At Scott Logic, we’ve been developing a collection of charting components building on the popular d3 library. These components should complement d3, making it easier to build complex charts. You can see what we’ve done so far on the d3fc website. I’ve been adding a few data samplers into d3fc, and this post will show the results.

When you have datasets in the order of tens or hundreds of thousands, it’s not feasible rendering every data point on a small chart, especially on mobile devices. Therefore, some method of choosing which data points to render that accurately represent your data is required.

d3fc uses two sampling techniques defined in the thesis Downsampling Time Series for Visual Representation by Sveinn Steinarsson: Mode-Median Bucket and Largest Triangle (with one- and three-bucket variations). These data samplers allow large datasets to be plotted at much lower cost than drawing each data point by creating a smaller sample of the data which still encapsulates relevant details.

The two data samplers in d3fc tend to produce different outputs: Largest Triangle will capture more of the extreme values, whereas Mode-Median Bucket tends towards the average.

Bucketing

The two algorithms implemented both require data to be grouped in buckets – arrays of data points.

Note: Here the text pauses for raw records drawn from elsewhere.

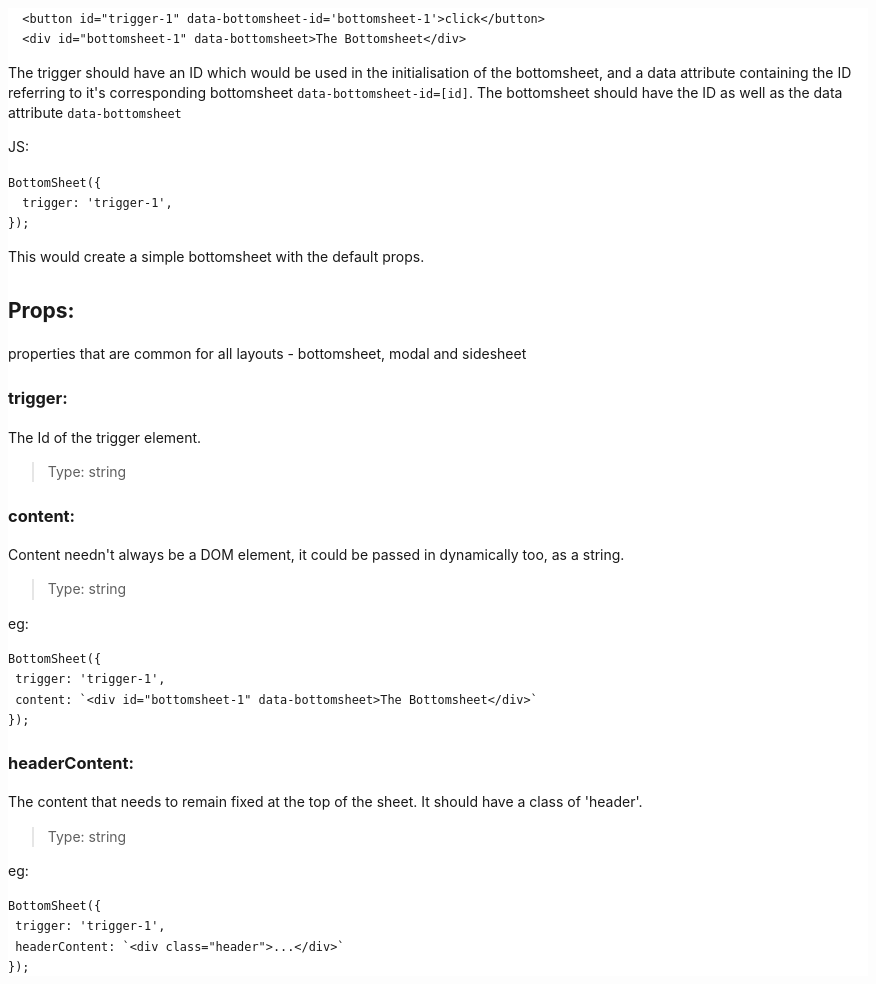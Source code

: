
 ```
  <button id="trigger-1" data-bottomsheet-id='bottomsheet-1'>click</button>
  <div id="bottomsheet-1" data-bottomsheet>The Bottomsheet</div>
```

The trigger should have an ID which would be used in the initialisation of the
bottomsheet, and a data attribute containing the ID referring to it's
corresponding bottomsheet `data-bottomsheet-id=[id]`. The bottomsheet should
have the ID as well as the data attribute `data-bottomsheet`

JS:

```
BottomSheet({
  trigger: 'trigger-1',
});
```

This would create a simple bottomsheet with the default props.

## Props:

properties that are common for all layouts - bottomsheet, modal and sidesheet

### trigger:

The Id of the trigger element.

> Type: string

### content:

Content needn't always be a DOM element, it could be passed in dynamically too,
as a string.

> Type: string

eg:

```
BottomSheet({
 trigger: 'trigger-1',
 content: `<div id="bottomsheet-1" data-bottomsheet>The Bottomsheet</div>`
});
```

### headerContent:

The content that needs to remain fixed at the top of the sheet. It should have a
class of 'header'.

> Type: string

eg:

```
BottomSheet({
 trigger: 'trigger-1',
 headerContent: `<div class="header">...</div>`
});
```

The implementation of this is fairly naive, but intends to group data into sets of roughly equal sizes.

This is where d3fc departs from the thesis. The thesis evenly distributes data points across a fixed number of buckets, whereas d3fc uses a fixed number of data points per bucket. Additionally, d3fc partitions the data slightly differently. In the thesis, the data is partitioned into buckets then the first and last data points form the first and last buckets. In d3fc, the first and last data points are always their own bucket, with the remaining data points distributed into buckets. This ensures that all data points are considered for selection, regardless of their position in the data series.

The Algorithms

Mode-Median Bucket

Mode-Median Bucket is a simple algorithm. Each bucket is analysed for the frequency of y-values. If there is a single most common value (mode) in the bucket, then that y-value is chosen to represent the bucket. If there are multiple values with the same frequency, then some tie-breaking is required to choose a mode (d3fc chooses the last mode it comes across). If there is no mode, however, the median is taken.

Performance isn’t great for this algorithm, due to the constant modification of the object that tracks the modes. However, for smaller data sets (like in this example), the performance is acceptable.

As previously mentioned, this algorithm tends to smooth peaks and troughs in the dataset due to their low frequency.

Largest Triangle

Largest Triangle is a more complicated algorithm. The premise of the algorithm is that, given two pre-determined points, the point in the bucket that forms the largest triangle has the largest effective area and so is the most important in the bucket. The Largest Triangle implementation comes in a one bucket and a three bucket form.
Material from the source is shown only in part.